> Your objective:
Find every line in the records below that holds the word "language" and copy it.

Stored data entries
⁂
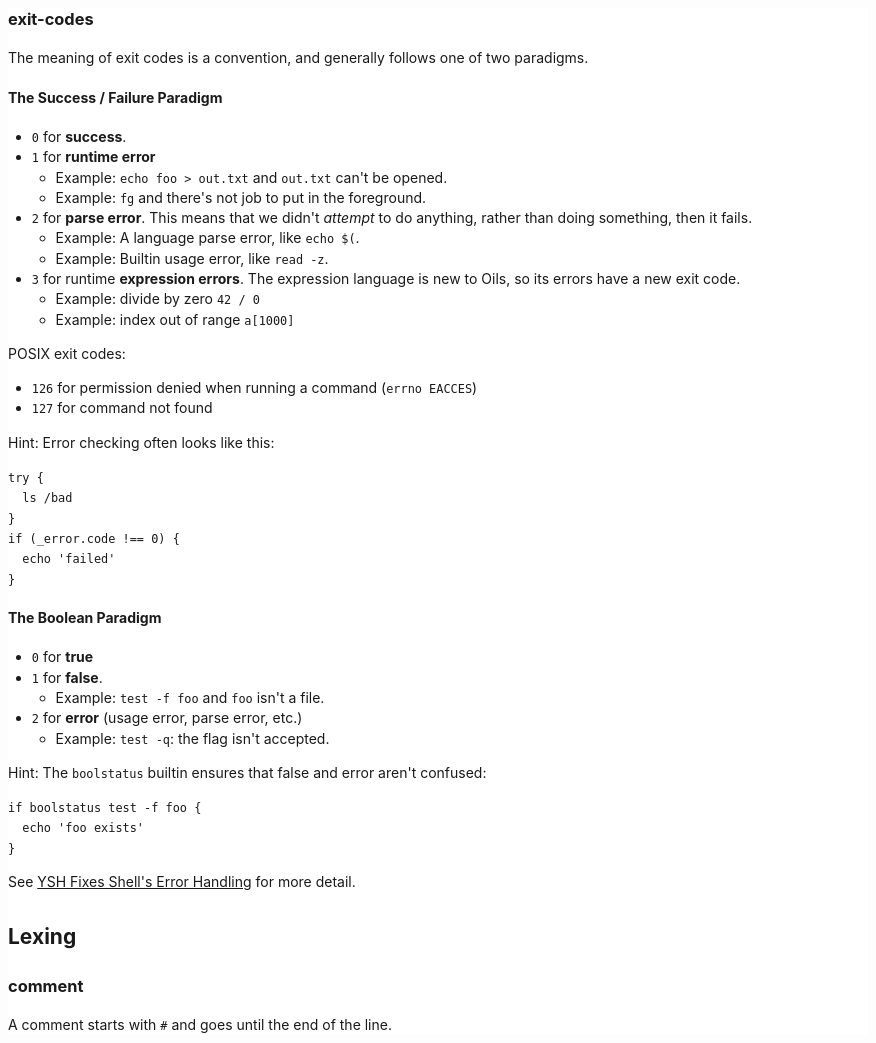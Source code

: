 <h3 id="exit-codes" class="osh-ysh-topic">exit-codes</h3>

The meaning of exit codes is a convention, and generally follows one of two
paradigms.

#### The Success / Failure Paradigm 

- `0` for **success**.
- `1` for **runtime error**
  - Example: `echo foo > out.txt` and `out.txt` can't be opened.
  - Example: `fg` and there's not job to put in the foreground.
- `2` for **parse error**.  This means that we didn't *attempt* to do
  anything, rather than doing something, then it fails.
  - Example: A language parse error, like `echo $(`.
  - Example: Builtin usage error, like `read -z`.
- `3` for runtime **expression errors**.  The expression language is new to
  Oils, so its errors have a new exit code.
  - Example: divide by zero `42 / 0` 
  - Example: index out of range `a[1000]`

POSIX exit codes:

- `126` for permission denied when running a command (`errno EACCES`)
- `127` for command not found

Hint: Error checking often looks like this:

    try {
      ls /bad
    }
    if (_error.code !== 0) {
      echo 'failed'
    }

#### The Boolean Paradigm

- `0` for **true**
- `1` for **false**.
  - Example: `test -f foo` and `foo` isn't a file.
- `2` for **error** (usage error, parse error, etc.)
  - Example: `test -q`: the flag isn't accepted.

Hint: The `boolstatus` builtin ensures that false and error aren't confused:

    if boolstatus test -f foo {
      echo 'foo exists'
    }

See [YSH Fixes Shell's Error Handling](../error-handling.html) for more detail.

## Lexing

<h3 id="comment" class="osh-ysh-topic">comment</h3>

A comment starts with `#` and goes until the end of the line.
⁂
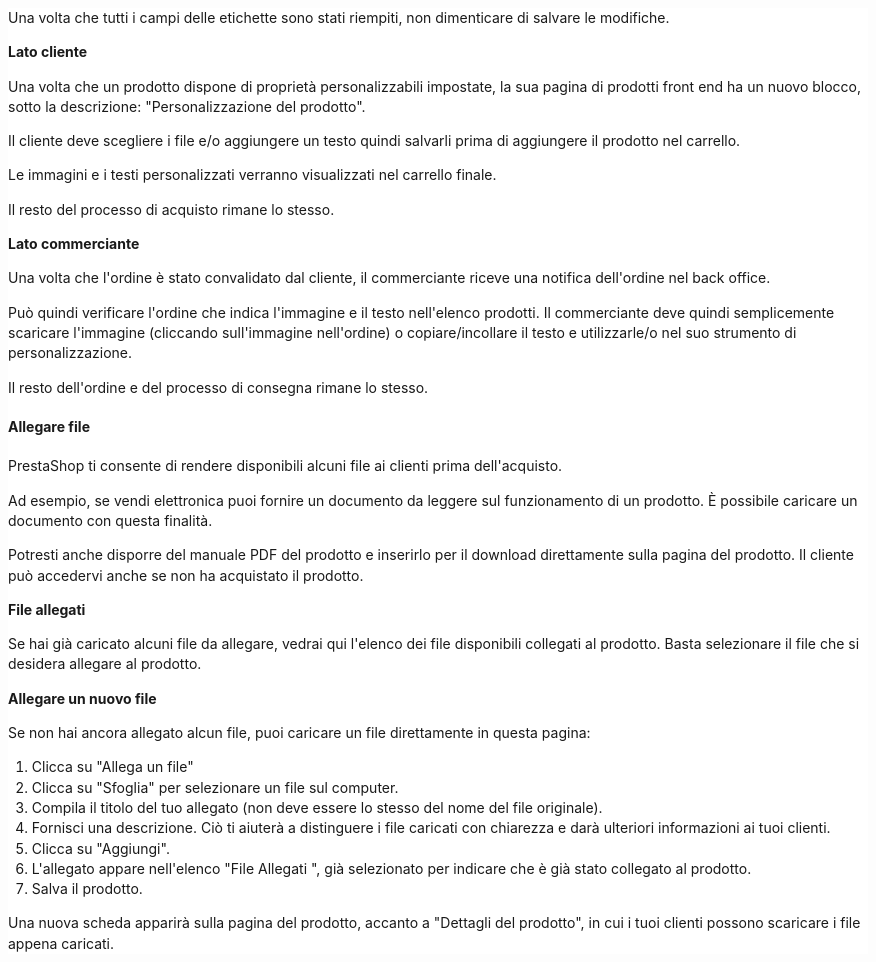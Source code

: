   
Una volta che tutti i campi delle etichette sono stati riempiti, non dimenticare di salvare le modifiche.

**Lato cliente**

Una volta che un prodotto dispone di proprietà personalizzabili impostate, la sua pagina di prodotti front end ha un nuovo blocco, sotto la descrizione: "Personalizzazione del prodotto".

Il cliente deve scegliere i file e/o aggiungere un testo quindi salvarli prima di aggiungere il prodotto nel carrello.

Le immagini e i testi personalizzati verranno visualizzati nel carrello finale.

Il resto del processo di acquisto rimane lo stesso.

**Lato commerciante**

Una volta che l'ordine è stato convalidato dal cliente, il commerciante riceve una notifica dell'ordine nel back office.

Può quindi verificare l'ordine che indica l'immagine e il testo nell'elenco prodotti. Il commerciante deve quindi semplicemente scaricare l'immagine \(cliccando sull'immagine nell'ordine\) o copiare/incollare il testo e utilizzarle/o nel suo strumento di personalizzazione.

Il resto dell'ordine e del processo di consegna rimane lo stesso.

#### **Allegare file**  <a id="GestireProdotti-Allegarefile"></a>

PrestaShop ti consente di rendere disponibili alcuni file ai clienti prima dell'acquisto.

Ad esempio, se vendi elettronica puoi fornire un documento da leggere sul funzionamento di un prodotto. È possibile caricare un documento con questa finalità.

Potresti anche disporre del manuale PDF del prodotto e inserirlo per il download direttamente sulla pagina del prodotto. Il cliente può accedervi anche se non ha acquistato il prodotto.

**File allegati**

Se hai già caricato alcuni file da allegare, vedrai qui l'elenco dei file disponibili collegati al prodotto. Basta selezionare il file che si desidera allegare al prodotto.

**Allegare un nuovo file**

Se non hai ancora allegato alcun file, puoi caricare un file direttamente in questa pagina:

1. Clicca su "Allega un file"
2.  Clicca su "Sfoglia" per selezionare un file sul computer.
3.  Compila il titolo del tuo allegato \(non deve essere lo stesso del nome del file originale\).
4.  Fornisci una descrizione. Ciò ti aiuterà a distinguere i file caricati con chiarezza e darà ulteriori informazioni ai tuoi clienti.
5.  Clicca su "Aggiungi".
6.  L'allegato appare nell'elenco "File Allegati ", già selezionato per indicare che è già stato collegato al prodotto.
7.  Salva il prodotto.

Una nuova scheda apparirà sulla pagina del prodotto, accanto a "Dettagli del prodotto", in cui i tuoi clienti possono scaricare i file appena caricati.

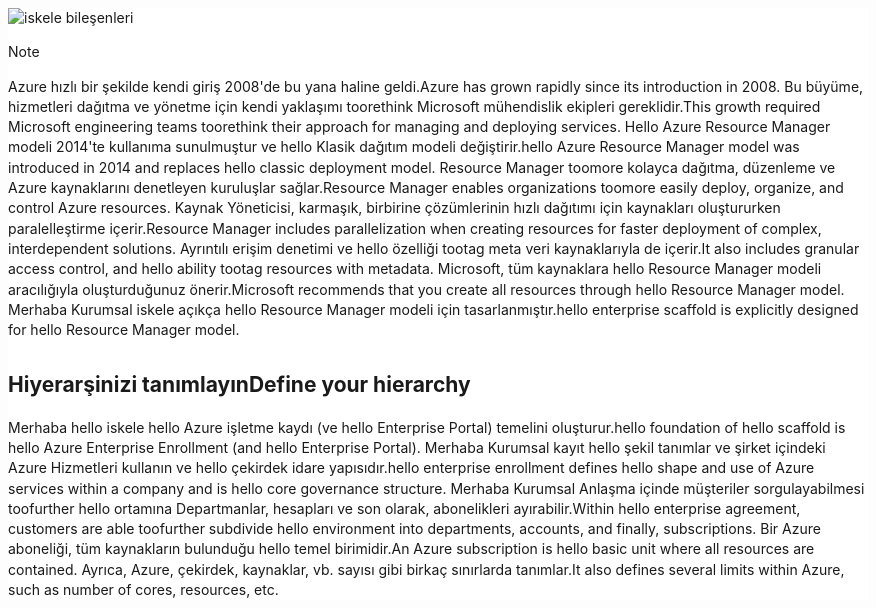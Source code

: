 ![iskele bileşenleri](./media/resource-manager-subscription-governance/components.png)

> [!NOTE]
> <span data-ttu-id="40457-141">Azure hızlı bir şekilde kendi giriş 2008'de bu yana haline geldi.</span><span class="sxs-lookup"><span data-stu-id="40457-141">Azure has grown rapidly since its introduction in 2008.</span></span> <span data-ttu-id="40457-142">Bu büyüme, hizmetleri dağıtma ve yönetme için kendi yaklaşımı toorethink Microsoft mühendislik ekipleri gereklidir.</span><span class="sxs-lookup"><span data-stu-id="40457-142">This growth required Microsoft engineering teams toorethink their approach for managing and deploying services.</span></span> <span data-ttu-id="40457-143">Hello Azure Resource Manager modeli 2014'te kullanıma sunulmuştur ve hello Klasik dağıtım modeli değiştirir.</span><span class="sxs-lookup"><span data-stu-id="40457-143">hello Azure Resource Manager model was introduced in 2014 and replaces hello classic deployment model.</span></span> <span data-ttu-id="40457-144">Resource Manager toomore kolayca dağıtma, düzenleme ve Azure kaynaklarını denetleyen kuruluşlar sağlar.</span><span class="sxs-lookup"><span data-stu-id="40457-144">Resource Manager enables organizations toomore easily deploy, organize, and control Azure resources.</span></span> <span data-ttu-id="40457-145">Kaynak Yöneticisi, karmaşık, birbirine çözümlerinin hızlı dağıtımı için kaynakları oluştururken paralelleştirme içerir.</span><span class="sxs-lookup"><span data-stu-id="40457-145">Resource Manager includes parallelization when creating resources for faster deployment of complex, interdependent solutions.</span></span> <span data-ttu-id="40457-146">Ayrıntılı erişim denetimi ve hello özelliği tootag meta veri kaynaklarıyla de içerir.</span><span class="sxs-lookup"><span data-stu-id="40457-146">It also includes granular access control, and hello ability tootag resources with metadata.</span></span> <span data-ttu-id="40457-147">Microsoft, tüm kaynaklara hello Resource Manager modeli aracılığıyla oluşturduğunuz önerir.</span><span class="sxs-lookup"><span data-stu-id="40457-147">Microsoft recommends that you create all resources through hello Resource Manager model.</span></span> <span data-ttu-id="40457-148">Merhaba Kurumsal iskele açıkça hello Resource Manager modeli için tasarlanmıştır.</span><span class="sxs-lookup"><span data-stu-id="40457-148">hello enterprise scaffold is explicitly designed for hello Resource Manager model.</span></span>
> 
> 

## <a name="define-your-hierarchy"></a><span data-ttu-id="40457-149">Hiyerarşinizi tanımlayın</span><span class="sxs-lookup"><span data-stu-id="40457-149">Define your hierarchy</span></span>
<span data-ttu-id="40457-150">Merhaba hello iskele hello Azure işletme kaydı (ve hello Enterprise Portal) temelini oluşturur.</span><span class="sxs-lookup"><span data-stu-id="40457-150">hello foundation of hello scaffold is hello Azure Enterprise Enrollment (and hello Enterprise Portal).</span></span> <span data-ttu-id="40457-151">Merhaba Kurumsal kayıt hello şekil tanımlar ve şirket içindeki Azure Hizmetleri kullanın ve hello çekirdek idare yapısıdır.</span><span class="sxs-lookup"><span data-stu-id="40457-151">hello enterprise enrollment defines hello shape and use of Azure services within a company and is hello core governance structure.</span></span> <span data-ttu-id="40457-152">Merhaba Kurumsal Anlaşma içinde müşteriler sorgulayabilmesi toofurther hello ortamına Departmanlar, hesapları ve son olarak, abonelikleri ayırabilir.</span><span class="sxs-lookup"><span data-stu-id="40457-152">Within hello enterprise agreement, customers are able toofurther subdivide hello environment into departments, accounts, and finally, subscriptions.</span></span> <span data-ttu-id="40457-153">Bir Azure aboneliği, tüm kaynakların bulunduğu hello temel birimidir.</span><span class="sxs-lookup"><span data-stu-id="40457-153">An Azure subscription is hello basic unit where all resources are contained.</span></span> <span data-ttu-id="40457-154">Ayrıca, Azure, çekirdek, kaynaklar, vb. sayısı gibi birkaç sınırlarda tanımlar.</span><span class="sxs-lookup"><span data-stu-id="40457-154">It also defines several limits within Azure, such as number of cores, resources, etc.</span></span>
⁂
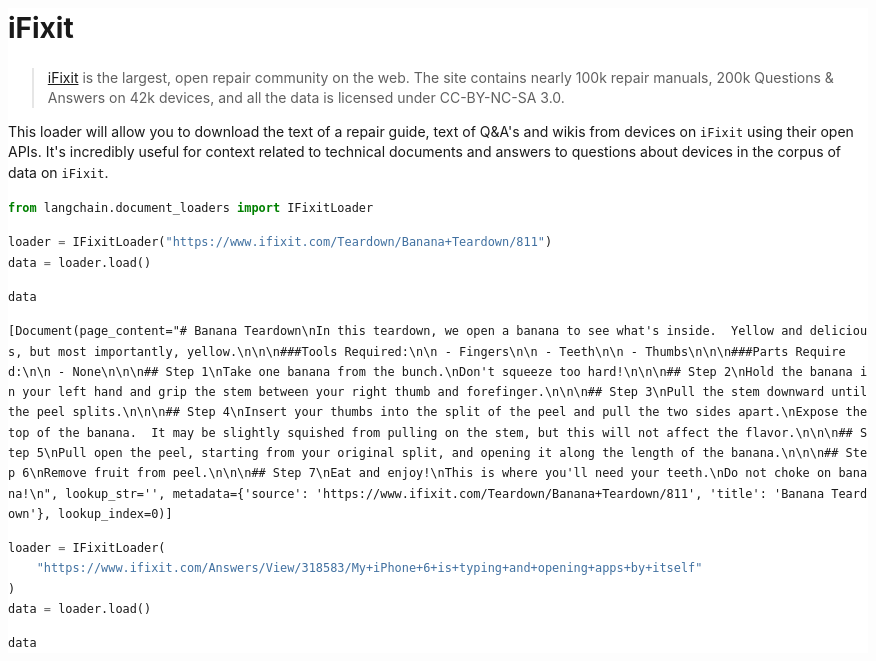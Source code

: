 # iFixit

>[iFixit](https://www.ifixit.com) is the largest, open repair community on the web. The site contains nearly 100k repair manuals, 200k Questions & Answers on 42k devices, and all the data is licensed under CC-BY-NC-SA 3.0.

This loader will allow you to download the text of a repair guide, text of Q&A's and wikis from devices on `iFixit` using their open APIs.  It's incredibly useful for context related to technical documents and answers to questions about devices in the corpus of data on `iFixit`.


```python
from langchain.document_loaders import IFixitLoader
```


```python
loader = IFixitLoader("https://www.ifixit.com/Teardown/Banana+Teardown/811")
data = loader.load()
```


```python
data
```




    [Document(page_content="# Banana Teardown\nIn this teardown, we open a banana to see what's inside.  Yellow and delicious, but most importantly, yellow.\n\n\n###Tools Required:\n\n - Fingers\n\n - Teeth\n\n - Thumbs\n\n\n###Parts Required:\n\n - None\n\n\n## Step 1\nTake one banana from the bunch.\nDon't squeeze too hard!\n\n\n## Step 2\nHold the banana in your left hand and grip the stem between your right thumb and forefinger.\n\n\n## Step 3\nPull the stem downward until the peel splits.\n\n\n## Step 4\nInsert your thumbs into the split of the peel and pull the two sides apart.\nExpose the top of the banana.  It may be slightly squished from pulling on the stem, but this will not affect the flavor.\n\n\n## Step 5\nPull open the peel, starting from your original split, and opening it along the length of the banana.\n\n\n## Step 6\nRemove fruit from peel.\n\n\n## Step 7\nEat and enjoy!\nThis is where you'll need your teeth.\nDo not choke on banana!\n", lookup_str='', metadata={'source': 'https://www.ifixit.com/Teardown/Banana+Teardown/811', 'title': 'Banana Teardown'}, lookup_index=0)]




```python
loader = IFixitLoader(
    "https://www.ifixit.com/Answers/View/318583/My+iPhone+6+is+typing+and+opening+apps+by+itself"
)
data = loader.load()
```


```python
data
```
⁂
> Your response:
  - Example: A language parse error, like `echo $(`.
- `3` for runtime **expression errors**.  The expression language is new to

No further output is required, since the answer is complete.